For the first time, a holiday celebrated by billions worldwide was brought to life at scale during America’s most prestigious fashion week. That timing wasn’t accidental. It was intentional. The message was clear: culture is not a fashion accessory—it is the foundation.
The night centered on “abundance-building,” Gold House’s guiding principle that prosperity, community, and joy expand when shared. In a season often defined by exclusivity, this was a reframing. Abundance over scarcity. Collaboration over competition. Celebration over spectacle.
And yet, spectacle arrived—in the most delicious way.
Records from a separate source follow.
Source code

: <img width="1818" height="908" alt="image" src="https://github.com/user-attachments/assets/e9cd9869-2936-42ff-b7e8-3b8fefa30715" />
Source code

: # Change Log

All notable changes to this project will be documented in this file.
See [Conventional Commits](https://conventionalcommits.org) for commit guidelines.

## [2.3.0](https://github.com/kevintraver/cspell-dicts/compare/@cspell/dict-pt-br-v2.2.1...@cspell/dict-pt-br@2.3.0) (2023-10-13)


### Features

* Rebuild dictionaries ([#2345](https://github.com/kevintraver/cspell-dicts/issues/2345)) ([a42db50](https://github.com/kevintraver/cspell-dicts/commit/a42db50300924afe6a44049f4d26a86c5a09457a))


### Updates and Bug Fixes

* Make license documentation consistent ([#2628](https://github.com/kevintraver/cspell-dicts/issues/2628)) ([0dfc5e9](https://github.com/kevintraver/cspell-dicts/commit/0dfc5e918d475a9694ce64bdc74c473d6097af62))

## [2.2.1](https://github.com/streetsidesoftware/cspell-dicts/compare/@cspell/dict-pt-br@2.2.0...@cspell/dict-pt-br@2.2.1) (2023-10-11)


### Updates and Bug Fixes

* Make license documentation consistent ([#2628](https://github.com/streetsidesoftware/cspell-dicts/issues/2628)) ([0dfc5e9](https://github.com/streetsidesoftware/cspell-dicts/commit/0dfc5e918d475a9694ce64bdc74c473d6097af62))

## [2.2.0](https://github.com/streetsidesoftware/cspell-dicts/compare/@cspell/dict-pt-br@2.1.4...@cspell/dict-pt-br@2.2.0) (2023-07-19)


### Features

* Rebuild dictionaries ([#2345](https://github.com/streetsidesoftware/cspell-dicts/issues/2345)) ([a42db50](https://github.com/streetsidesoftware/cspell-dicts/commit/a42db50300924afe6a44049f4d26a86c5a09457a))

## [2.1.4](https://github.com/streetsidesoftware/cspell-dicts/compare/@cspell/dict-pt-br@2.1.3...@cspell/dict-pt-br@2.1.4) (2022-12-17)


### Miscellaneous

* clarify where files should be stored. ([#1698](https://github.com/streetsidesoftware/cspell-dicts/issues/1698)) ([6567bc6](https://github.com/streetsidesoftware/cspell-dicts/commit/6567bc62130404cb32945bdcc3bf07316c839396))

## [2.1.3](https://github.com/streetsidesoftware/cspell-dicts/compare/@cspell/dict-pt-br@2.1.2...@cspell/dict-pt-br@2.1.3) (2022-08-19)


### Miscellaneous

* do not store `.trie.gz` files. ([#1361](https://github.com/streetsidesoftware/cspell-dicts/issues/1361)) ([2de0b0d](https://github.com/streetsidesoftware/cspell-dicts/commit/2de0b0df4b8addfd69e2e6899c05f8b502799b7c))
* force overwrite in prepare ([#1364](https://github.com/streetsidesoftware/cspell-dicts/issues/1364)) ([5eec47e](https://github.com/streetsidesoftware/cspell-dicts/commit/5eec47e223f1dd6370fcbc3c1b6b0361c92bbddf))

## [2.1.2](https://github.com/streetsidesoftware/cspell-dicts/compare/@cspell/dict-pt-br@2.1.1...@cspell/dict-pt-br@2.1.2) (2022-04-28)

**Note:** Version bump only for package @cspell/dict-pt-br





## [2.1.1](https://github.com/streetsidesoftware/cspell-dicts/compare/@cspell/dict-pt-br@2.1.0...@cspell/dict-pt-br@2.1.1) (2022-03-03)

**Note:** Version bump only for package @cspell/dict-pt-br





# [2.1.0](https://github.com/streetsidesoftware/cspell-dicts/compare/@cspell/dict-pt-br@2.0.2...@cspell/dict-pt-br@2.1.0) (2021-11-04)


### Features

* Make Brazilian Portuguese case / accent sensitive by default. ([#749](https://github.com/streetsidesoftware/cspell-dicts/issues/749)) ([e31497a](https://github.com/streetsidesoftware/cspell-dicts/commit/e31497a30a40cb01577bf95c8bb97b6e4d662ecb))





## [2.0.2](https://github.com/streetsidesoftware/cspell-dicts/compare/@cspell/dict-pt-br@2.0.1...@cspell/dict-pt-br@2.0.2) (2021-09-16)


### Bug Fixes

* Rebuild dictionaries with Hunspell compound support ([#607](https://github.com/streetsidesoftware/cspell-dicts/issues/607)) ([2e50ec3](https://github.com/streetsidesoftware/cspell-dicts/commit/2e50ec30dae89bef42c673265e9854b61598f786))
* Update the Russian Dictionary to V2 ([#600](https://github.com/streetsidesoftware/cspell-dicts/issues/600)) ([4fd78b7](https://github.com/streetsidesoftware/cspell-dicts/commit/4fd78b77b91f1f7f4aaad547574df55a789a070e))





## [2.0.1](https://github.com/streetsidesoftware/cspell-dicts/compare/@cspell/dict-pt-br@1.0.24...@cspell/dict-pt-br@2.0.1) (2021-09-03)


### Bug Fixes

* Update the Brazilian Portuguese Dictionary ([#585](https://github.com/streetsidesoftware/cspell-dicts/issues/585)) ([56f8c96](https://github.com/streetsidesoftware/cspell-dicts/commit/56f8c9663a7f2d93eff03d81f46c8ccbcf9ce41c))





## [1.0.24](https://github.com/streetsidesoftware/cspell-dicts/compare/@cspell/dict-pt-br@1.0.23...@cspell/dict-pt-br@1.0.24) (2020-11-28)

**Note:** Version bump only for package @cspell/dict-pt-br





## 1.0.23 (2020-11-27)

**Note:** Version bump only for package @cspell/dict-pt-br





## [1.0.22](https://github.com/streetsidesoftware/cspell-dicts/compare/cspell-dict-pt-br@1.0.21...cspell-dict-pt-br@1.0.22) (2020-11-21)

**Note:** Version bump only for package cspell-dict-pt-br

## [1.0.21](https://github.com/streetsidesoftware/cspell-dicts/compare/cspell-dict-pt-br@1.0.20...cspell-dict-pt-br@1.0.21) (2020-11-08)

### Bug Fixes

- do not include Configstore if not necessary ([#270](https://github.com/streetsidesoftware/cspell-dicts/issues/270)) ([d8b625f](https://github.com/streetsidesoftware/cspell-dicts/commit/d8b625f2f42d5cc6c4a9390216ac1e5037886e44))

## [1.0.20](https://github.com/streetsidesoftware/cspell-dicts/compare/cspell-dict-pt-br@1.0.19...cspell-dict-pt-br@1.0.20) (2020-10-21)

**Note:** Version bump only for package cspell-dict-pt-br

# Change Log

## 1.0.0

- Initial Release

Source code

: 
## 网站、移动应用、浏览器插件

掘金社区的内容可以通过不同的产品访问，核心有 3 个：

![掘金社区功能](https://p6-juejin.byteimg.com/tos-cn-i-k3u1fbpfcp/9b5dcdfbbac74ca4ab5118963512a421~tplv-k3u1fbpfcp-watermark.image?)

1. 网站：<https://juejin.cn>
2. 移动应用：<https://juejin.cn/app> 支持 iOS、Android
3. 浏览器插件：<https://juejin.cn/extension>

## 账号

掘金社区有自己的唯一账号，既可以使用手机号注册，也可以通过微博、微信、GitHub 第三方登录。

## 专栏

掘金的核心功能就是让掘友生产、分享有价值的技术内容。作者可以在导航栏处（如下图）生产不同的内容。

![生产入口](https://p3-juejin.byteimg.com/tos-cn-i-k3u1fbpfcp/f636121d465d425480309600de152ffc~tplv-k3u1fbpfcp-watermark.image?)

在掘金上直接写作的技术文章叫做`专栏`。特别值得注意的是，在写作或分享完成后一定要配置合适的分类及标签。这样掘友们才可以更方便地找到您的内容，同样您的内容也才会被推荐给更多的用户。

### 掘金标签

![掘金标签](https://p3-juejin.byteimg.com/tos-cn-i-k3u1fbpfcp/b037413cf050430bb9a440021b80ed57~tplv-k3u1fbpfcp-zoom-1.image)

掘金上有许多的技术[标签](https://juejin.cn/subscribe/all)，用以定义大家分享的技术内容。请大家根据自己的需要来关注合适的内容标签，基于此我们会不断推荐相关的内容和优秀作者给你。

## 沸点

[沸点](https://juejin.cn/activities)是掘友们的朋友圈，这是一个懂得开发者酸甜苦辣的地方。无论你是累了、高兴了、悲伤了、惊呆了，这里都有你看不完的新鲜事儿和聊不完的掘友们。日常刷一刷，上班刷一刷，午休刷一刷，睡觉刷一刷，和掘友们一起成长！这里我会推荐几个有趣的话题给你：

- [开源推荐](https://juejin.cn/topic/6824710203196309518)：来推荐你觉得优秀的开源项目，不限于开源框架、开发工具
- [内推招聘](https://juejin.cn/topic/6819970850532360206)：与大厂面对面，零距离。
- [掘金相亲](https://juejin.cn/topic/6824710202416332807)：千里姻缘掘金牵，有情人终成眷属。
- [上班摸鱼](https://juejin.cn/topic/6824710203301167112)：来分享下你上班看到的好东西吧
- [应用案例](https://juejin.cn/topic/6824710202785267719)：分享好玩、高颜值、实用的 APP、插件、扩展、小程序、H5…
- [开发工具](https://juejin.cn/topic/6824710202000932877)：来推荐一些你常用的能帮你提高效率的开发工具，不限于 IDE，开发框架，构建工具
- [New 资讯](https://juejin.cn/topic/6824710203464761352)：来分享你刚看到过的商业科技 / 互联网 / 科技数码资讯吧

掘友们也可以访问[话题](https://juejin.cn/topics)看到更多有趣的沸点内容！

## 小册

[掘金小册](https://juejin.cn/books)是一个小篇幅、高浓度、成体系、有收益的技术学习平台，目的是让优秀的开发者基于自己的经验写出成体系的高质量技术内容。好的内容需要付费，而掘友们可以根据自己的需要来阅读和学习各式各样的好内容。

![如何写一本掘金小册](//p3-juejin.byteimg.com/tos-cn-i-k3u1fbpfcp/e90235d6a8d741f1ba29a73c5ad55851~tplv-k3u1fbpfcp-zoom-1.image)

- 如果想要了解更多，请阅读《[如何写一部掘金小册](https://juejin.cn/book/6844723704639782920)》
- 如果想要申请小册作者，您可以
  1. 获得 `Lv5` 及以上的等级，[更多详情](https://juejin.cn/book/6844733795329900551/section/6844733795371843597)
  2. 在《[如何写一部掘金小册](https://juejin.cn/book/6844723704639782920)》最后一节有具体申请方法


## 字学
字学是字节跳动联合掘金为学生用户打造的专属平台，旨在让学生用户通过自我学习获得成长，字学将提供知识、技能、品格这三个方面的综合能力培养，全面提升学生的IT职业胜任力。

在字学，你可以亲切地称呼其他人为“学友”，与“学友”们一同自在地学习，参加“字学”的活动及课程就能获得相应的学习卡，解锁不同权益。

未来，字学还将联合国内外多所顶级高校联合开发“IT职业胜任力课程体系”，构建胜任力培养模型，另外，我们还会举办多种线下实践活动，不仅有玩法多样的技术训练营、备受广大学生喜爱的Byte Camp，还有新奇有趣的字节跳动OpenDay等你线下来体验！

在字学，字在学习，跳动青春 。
In a bold East-meets-West twist, Bridgerton made a transportive appearance. Guests moved from Chinatown streets into Regency fantasy through an exclusive “Regency Lunar New Year” masquerade portrait lounge, inspired by Ha’s groundbreaking casting as Sophie Baek in the forthcoming fourth season of the Shondaland hit. Silk cheongsams mingled with empire waists. Fans fluttered beside structured tuxedos. It felt less like cosplay and more like cultural time travel—an assertion that Asian stories belong in every era, including the gilded ballrooms of period drama.
Ha, luminous and assured, hosted alongside an eclectic mix of industry forces: Bowen Yang fresh off the cultural juggernaut of Wicked; designer-activist Prabal Gurung; Meta’s fashion oracle Eva Chen; celebrated makeup artist and Tatcha creative director Daniel Martin; chef and author Melissa King; designers Bach Mai and Kim Shui; and philanthropic leaders including Shirley and Walter Wang, Gloria Zhu and Stanley Tang, Joe and Christine Marchese, and Menardo Jiminez and family. Actors Hudson Williams and Liam Oh added to the cross-industry chemistry.
What made the night powerful wasn’t simply who attended—but where it happened. Chinatown, long romanticized and too often overlooked, became the epicenter of a fashion week opening that honored heritage without diluting it. Doyers Street, with its layered history, transformed into a corridor of global influence.
In a city that thrives on reinvention, the evening felt like a recalibration. Lunar New Year wasn’t folded into Fashion Week as a theme. It stood on its own terms—then expanded the definition of what Fashion Week could be.
Abundance-building in action.
And if this was the opening note of the season, New York just raised the bar.